Yosep menyampaikan, jika ada media online yang banyak mengutip sumber dari media sosial, tinggal dicek saja media onlinenya berbadan hukum atau tidak di websitenya di Dewan Pers. Karena kalau Dewan Pers pasti akan melakukan uji kompetensi, kemudian melakukan verifikasi perusahaan-perusahaan pers.
“Tinggal sekarang bagaimana kita melakukan media literasi kepada masyrakat khususnya tentang literasi digital agar masyarakat bisa mencari sumber informasi rujukan yang benar,” ungkapnya.
Oleh sebab itu, menurutnya pemerintah bersama Dewan Pers harus bersinergi untuk membangun wawasan tentang media literasi. Masyarakat juga harus berperan aktif melaporkan informasi-informasi yang tidak benar.
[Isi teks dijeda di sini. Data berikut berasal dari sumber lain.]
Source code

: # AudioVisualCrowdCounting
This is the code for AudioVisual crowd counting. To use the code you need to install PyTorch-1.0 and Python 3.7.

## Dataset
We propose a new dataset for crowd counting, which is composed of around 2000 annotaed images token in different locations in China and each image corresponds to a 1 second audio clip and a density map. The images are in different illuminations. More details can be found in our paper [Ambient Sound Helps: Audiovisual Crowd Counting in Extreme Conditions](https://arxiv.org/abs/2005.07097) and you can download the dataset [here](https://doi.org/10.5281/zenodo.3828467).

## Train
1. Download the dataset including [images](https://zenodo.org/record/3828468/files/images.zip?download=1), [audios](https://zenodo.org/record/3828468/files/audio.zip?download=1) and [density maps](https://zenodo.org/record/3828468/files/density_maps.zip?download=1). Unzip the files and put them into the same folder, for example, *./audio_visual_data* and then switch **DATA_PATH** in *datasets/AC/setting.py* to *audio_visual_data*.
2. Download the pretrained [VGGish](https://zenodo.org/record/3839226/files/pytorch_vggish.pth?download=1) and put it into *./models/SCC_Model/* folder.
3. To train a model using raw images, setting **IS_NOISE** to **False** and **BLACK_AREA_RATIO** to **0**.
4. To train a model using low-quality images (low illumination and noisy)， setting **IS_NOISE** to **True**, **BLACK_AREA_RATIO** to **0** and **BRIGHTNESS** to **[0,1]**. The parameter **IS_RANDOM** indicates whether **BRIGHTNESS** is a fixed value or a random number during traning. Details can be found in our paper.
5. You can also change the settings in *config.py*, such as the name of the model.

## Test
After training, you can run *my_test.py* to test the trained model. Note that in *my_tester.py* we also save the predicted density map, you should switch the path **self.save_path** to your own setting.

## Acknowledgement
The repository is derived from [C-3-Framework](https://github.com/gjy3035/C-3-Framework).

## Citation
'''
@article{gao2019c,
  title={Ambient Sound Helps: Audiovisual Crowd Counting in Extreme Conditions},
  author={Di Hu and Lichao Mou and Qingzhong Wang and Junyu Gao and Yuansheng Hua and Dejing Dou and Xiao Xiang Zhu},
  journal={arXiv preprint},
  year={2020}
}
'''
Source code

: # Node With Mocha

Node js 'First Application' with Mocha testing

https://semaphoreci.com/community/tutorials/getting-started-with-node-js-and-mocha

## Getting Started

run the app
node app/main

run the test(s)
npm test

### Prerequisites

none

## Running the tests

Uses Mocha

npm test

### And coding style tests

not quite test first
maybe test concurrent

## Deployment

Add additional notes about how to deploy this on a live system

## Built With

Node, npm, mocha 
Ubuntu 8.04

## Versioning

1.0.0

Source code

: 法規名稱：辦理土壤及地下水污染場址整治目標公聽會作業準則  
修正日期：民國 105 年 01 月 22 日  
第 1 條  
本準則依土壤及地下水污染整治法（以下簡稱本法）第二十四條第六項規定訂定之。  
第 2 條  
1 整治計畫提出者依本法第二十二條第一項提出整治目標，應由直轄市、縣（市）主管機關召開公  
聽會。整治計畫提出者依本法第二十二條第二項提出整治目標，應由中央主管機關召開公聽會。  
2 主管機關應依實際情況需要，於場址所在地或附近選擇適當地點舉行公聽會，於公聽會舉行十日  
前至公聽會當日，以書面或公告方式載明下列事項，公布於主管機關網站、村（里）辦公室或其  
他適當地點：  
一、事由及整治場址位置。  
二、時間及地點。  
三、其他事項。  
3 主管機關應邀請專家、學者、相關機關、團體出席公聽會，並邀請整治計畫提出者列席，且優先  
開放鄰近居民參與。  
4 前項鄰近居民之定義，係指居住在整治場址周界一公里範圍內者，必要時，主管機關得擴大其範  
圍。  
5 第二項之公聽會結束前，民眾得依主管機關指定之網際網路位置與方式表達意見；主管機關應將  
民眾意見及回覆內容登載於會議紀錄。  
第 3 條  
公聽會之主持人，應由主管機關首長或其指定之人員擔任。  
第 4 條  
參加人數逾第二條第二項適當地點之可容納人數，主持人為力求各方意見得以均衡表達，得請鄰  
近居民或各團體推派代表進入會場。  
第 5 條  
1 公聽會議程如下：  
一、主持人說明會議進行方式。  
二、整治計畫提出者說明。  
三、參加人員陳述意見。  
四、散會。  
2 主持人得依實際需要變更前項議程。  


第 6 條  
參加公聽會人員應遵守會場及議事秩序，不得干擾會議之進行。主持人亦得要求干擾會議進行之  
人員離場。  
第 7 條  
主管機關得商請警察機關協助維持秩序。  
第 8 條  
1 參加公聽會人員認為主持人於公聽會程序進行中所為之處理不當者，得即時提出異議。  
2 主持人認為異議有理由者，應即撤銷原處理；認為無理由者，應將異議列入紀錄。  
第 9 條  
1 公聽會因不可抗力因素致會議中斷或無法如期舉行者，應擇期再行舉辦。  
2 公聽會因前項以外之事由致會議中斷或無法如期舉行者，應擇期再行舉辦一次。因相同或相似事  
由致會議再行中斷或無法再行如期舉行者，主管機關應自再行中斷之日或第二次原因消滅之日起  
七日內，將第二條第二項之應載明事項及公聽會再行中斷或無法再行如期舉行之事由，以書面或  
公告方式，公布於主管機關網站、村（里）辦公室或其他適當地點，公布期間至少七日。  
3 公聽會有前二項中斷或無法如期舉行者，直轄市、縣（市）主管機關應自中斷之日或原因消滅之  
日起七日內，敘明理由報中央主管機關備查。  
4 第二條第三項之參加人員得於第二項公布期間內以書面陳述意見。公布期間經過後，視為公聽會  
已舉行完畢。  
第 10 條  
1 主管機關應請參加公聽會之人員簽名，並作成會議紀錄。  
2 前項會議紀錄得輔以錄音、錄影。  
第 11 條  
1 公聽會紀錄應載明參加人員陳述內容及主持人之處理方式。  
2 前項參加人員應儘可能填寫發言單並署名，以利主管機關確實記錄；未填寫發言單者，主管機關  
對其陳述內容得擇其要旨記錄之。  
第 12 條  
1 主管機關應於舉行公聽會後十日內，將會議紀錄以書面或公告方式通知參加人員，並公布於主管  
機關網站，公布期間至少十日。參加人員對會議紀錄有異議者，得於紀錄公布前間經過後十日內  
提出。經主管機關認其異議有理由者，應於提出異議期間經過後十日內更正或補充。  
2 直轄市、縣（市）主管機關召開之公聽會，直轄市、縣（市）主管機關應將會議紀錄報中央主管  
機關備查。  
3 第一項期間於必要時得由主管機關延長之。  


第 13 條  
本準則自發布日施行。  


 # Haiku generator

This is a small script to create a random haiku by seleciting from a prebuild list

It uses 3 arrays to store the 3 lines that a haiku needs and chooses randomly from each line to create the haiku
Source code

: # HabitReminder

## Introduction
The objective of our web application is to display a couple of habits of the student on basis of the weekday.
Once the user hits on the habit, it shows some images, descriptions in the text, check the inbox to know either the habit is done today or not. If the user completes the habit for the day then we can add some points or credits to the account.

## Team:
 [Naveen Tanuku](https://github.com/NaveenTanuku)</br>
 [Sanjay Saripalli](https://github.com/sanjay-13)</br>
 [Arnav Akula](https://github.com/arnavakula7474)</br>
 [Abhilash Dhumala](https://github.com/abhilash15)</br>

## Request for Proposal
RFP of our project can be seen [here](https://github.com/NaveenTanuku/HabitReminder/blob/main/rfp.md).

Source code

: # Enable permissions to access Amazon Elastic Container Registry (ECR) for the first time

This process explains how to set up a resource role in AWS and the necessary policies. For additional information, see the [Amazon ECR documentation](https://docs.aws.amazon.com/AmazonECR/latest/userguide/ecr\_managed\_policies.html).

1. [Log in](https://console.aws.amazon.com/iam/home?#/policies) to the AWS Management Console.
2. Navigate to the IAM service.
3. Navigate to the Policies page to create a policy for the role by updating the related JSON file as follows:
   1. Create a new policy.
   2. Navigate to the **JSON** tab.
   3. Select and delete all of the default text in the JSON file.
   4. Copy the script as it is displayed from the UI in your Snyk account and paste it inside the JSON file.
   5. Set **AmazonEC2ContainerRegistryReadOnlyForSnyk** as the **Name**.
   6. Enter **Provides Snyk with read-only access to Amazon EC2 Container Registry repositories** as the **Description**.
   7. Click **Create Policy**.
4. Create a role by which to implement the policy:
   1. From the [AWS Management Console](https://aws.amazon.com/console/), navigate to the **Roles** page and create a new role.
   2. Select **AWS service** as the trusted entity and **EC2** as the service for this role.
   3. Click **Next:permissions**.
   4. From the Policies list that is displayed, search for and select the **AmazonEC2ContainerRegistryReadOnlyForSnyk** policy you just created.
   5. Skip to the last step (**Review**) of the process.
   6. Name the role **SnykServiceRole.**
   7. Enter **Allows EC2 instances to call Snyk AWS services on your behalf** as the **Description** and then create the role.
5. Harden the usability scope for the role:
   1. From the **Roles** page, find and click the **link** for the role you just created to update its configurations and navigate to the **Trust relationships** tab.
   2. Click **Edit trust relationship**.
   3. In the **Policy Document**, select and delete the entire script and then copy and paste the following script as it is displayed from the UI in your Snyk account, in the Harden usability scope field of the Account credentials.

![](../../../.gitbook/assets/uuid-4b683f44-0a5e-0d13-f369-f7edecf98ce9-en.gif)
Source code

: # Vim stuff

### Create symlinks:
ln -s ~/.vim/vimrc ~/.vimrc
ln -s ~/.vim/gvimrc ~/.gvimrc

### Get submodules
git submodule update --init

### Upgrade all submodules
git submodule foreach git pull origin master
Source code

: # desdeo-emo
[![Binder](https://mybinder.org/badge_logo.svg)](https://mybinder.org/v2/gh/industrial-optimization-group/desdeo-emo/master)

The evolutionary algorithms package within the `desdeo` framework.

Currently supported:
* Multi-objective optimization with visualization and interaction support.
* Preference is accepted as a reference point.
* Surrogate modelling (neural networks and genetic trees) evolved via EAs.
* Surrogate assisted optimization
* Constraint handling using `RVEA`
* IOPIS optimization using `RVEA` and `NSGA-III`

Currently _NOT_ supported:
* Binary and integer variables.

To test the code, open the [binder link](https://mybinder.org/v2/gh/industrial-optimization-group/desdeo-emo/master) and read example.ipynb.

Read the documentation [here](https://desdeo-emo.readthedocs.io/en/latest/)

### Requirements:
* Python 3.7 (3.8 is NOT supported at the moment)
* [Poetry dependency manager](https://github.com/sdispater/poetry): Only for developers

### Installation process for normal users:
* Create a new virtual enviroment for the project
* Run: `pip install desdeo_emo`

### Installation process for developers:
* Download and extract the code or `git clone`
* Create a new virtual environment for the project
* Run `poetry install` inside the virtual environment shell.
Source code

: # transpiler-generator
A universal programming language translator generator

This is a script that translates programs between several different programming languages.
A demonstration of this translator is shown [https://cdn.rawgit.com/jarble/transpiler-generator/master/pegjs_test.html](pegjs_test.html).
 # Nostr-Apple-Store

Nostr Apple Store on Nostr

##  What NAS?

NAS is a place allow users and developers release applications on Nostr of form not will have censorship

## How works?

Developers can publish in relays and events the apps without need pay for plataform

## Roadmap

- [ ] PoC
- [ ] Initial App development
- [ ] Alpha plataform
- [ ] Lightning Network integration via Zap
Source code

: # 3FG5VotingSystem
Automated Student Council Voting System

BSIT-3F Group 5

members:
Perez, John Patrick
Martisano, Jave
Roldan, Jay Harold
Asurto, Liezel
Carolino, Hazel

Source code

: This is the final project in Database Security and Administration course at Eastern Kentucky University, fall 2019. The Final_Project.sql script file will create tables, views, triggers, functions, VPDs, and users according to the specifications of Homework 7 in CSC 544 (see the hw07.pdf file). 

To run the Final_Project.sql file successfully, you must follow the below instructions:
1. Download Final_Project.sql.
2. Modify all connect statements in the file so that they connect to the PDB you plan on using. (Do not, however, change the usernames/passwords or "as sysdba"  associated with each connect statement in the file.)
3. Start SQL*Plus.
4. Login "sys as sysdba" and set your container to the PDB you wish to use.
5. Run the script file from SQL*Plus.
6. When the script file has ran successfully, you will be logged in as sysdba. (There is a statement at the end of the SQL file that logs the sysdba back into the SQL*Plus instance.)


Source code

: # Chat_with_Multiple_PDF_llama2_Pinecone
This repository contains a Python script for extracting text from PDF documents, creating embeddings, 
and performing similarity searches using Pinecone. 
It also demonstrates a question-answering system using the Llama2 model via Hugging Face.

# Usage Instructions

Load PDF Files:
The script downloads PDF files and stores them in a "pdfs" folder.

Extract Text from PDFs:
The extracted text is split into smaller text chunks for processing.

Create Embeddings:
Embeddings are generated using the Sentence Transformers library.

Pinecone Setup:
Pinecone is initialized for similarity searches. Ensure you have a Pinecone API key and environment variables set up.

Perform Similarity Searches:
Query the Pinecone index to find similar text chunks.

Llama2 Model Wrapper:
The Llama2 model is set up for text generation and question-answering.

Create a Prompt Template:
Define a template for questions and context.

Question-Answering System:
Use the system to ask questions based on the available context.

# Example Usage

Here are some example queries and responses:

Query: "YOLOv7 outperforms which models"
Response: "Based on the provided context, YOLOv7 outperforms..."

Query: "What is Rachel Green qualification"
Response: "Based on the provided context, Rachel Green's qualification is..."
“Jadi aparat kepolisian bekerjasama dengan Kemkominfo melakukan proses tindakan hukum dan pemblokiran akun. Lalu kementerian terkait seperti Kemendikbud dan yang lain juga bisa ikut berperan untuk membantu sosialisasi kepada murid dan masyarakat termasuk juga BNPT untuk mencegah penyebaran paham radikalisme dan terorisme,” kata Yosep.